## WORK TASK
Look through the material and copy each line holding "false".

## GIVEN DATA
'''

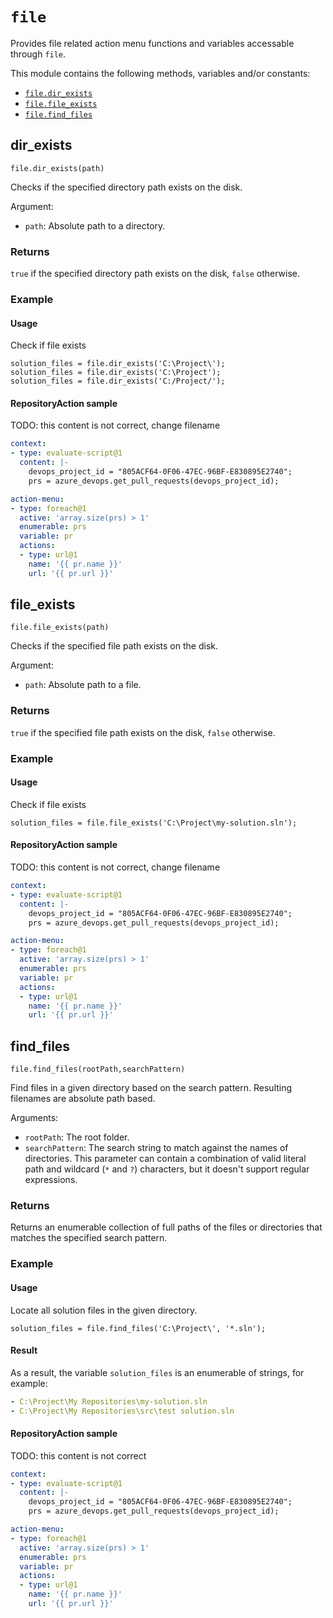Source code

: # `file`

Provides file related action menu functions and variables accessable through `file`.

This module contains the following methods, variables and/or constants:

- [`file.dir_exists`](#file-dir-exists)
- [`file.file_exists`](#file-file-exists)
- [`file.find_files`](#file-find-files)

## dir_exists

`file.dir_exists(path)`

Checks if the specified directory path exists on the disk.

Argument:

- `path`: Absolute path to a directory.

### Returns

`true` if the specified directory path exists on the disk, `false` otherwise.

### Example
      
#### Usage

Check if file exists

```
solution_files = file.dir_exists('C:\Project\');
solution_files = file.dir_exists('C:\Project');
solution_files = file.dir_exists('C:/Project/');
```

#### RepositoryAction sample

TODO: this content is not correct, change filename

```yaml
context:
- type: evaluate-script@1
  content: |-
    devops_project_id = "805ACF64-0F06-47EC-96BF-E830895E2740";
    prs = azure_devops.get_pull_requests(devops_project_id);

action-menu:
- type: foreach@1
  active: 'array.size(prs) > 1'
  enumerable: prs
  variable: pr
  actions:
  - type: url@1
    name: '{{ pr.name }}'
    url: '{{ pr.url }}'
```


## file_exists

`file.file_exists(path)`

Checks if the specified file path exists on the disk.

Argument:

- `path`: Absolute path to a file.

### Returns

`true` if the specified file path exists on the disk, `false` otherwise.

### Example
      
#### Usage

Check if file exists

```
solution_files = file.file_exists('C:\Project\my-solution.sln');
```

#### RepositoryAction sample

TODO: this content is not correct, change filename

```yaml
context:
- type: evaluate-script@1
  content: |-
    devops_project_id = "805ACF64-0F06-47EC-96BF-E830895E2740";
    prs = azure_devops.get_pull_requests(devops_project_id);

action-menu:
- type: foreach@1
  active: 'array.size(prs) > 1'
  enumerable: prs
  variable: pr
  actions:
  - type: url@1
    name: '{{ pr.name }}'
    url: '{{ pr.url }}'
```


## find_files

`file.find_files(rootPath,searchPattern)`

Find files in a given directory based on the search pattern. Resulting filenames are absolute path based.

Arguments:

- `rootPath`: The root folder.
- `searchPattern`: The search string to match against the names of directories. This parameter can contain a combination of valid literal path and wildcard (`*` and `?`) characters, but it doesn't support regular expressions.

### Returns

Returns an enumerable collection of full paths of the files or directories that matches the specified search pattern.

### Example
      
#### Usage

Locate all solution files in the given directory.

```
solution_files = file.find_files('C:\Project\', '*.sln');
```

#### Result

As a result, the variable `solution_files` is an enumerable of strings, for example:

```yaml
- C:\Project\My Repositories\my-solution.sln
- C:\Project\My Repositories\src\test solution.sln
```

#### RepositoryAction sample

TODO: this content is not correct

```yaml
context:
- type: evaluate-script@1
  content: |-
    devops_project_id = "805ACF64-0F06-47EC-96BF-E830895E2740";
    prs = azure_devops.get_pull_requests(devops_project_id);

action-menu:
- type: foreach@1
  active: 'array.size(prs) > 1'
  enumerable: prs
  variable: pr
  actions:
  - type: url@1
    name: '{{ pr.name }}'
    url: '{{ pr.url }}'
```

'''

## OUTPUT BELOW
`true` if the specified directory path exists on the disk, `false` otherwise.
`true` if the specified file path exists on the disk, `false` otherwise.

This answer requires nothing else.